Pressure from the Iran conflict is being transmitted through more than one channel. China remains heavily exposed to imported energy, and although it has reserves and a diversified supply base, higher crude and gas costs squeeze manufacturers’ margins and can erode the price competitiveness that has underpinned the country’s export machine. Reuters reported that March also brought the first rise in factory-gate prices in more than three years, indicating that cost pressures are building just as external demand becomes less predictable.
There are also direct trade effects. Reuters reported that crude and natural gas imports fell as the regional conflict disrupted flows. OPEC, in its first formal assessment of the war’s economic effect, cut its forecast for second-quarter global oil demand by 500,000 barrels a day, saying the conflict had become a meaningful drag on consumption and trade. For export-oriented economies such as China, that points to a tougher environment in which customers abroad may curb discretionary spending while producers face steeper energy bills.
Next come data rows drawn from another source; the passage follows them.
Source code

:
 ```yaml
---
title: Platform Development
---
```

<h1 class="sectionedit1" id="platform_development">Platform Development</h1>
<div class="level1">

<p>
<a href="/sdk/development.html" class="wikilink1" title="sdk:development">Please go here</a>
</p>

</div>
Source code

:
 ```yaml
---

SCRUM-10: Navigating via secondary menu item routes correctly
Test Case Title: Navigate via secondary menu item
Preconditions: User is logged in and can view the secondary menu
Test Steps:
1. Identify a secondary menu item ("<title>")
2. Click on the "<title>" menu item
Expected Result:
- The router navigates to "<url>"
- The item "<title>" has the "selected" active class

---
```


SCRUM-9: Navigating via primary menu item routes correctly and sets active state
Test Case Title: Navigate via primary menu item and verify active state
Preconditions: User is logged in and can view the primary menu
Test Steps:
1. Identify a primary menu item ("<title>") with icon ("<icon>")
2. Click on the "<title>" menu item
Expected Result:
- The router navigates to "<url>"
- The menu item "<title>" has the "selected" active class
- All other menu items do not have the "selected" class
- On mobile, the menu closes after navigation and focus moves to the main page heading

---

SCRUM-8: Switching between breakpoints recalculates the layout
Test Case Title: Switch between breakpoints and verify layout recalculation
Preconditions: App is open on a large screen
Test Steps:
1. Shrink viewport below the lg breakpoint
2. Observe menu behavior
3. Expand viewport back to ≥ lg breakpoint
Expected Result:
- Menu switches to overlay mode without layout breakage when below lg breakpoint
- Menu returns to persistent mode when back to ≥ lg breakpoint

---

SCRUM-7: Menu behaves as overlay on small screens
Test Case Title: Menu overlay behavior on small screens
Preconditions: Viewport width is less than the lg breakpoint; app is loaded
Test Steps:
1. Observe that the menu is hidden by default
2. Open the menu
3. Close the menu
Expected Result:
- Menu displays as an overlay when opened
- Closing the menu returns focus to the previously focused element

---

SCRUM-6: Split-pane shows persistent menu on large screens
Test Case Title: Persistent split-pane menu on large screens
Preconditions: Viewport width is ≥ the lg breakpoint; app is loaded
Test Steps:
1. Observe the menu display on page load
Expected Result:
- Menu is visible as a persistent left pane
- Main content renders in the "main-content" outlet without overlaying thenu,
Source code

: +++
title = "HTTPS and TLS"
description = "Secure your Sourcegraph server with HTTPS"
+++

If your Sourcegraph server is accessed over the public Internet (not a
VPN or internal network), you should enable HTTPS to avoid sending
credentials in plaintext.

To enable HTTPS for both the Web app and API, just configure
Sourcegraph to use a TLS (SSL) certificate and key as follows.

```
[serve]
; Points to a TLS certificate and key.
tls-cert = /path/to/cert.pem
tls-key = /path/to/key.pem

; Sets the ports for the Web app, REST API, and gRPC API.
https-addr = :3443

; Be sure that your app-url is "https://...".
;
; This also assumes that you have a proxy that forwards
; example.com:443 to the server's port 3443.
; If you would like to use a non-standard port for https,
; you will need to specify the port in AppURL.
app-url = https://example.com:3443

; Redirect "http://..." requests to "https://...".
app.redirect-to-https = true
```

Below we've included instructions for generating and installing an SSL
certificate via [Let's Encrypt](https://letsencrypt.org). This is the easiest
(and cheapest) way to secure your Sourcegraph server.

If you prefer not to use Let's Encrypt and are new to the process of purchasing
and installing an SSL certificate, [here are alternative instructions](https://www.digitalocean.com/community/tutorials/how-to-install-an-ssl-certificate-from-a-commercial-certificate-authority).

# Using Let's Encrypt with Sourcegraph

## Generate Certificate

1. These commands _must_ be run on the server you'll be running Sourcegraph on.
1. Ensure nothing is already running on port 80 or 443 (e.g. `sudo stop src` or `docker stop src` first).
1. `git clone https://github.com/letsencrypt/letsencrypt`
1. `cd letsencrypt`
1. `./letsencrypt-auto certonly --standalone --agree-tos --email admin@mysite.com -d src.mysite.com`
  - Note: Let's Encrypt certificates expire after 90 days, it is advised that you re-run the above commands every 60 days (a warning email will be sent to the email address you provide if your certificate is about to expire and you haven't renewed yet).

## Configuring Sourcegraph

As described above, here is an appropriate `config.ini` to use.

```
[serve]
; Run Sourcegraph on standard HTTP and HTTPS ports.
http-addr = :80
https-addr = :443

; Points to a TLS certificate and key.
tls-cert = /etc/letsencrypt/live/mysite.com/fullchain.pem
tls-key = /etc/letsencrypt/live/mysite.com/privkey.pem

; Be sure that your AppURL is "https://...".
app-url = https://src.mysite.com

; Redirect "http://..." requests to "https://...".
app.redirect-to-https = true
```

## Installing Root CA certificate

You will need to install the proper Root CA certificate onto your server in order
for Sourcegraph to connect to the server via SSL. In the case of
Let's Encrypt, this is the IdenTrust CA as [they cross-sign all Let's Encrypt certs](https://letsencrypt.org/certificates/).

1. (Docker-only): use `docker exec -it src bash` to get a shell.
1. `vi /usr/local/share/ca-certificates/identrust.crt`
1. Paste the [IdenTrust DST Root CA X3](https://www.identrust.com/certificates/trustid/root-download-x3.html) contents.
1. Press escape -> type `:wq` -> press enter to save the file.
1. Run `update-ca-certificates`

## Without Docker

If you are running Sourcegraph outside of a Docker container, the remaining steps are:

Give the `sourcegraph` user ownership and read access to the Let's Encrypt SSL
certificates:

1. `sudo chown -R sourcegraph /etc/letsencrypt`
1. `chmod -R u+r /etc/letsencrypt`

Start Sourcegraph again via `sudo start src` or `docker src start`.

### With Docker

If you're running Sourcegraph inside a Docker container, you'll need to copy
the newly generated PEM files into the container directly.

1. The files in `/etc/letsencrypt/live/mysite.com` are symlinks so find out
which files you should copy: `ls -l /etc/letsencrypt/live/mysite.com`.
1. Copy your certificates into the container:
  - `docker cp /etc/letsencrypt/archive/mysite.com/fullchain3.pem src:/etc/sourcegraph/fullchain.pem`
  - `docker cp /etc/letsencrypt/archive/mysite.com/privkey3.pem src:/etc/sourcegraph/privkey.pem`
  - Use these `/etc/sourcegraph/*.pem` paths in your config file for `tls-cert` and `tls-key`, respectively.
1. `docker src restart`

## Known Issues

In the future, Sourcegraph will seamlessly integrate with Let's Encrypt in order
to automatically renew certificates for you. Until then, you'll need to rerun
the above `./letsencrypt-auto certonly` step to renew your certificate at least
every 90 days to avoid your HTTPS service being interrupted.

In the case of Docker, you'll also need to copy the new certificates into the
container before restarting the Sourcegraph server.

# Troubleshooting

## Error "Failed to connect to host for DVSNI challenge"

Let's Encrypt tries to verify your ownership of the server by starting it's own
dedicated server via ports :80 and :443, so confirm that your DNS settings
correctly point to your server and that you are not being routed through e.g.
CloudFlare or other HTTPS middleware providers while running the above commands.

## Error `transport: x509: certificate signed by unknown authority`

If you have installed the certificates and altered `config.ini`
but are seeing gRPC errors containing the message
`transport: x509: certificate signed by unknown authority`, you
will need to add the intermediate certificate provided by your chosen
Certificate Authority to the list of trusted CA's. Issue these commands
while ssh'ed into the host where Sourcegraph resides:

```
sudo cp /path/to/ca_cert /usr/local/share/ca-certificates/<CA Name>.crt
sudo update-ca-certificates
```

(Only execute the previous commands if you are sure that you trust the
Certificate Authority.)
Yet the picture is not uniformly bleak. China’s technology and clean-energy manufacturers still have areas of strength that could cushion the blow. Overseas demand for electric vehicles, batteries and solar equipment has been supported by the same oil shock that is hurting traditional exporters. Associated Press reported that Chinese new-energy vehicle exports continued to surge in March, while another AP analysis said the energy crisis was sharpening global interest in Chinese clean-tech supply chains. Those sectors are unlikely to offset every weakness, but they do show that the country’s export story is becoming more uneven rather than simply weaker across the board.
That unevenness is visible across product categories. Lower-value consumer goods such as clothing, furniture and other labour-intensive shipments were hit by seasonal factors and softer foreign demand, while higher-end electrical and AI-linked exports remained more resilient. South Korea’s sharp rise in exports to China, driven by chip demand, underlined the point that advanced technology supply chains are still expanding even as broader goods trade loses pace.
Beijing now faces a familiar policy dilemma made more acute by war. It wants to preserve growth without adding excessive leverage, support exporters without worsening trade tensions, and stabilise domestic demand while avoiding another debt-fuelled property cycle. Current forecasts still place full-year growth within the official 4.5 to 5 per cent target range, but many analysts now expect a weaker second quarter than they did before the Iran crisis deepened. Fiscal support, bond issuance and selective easing remain on the table, though officials appear cautious about deploying a large stimulus immediately.